▸ **What to work on**
Scan the records for the string "summary" and copy every line that holds it.

Stored dataset items
______________________________
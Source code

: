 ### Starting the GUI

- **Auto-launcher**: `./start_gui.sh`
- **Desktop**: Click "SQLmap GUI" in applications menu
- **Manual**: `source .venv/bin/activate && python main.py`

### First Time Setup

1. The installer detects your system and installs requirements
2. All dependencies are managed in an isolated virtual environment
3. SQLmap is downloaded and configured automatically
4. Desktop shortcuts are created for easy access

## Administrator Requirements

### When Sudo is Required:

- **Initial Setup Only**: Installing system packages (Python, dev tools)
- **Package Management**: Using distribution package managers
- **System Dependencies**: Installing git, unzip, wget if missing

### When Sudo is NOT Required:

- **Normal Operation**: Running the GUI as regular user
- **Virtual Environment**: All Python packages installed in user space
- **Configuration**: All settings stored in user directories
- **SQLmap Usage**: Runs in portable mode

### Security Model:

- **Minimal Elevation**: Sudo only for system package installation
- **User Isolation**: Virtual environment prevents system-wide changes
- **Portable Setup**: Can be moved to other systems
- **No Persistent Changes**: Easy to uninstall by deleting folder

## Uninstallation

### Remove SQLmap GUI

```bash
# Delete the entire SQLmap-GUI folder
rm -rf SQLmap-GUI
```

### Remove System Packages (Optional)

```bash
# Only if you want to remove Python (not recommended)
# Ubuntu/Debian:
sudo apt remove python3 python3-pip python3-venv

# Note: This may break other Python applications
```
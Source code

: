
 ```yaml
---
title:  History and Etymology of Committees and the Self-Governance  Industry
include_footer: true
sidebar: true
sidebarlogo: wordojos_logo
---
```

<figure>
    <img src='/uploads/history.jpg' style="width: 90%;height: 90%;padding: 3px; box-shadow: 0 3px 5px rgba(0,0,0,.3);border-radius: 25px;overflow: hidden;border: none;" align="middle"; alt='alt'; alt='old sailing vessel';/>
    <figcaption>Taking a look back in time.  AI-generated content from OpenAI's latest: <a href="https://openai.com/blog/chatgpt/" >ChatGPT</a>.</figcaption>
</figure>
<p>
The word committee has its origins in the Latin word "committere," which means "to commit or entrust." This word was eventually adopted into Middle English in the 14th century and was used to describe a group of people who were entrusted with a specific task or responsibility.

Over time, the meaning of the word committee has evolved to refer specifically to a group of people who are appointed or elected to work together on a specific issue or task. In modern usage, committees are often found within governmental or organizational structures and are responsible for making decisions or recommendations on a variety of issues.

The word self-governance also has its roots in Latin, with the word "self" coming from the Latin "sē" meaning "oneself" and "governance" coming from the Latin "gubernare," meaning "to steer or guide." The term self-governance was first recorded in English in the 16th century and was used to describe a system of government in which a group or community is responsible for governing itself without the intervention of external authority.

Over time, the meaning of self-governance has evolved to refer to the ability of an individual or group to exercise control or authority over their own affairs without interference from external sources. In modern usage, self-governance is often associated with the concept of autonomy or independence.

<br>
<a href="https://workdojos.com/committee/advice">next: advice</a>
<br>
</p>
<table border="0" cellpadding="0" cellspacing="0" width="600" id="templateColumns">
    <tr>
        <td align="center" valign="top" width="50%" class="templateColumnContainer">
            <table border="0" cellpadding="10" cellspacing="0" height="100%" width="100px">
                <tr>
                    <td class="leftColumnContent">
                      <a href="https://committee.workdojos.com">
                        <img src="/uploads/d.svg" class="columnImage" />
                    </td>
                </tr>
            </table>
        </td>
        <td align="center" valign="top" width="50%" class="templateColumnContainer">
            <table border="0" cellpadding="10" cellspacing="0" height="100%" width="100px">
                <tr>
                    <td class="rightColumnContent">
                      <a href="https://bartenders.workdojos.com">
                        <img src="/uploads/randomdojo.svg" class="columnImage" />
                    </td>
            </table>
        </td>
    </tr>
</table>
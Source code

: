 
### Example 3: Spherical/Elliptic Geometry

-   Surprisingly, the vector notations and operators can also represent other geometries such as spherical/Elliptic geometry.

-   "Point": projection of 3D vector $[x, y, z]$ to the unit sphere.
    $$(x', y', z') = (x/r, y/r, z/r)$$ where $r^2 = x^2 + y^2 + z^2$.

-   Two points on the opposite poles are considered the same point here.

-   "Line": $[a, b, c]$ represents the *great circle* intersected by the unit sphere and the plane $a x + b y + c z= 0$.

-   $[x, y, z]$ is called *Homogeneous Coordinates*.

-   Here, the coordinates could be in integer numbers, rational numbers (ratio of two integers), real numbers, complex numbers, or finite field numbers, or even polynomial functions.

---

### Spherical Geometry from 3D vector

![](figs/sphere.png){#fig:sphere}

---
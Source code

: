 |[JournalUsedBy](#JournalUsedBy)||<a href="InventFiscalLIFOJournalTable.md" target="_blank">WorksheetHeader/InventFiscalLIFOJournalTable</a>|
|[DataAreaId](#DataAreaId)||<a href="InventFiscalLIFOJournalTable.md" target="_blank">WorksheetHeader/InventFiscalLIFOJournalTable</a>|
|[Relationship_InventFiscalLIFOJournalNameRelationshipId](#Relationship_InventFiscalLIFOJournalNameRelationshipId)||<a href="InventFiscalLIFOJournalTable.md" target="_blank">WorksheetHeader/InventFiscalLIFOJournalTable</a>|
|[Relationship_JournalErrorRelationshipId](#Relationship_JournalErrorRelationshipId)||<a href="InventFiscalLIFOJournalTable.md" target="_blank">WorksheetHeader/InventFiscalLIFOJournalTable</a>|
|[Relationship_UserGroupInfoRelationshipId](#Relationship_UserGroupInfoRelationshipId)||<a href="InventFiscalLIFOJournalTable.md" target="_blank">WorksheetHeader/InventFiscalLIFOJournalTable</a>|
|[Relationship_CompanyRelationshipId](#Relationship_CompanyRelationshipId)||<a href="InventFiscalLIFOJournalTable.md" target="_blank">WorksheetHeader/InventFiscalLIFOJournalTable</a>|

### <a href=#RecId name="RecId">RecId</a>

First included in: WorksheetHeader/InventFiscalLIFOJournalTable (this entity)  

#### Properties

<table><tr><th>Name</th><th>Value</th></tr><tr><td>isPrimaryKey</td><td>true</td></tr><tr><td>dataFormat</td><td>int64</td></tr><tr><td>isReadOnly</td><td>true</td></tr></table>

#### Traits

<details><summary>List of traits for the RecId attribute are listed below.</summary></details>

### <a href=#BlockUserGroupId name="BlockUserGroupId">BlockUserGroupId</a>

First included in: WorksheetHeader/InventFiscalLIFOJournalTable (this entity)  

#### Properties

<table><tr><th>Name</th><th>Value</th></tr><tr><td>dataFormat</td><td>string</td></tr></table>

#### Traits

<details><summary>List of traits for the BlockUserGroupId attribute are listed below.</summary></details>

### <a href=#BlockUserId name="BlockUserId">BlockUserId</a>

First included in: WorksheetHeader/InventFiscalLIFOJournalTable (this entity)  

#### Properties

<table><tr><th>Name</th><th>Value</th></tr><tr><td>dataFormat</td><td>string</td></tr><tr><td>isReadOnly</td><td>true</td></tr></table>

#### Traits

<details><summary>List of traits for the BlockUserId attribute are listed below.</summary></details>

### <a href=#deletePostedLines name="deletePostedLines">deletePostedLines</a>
______________________________
▸ **Solution to this problem**
<details><summary>List of traits for the RecId attribute are listed below.</summary></details>
<details><summary>List of traits for the BlockUserGroupId attribute are listed below.</summary></details>
<details><summary>List of traits for the BlockUserId attribute are listed below.</summary></details>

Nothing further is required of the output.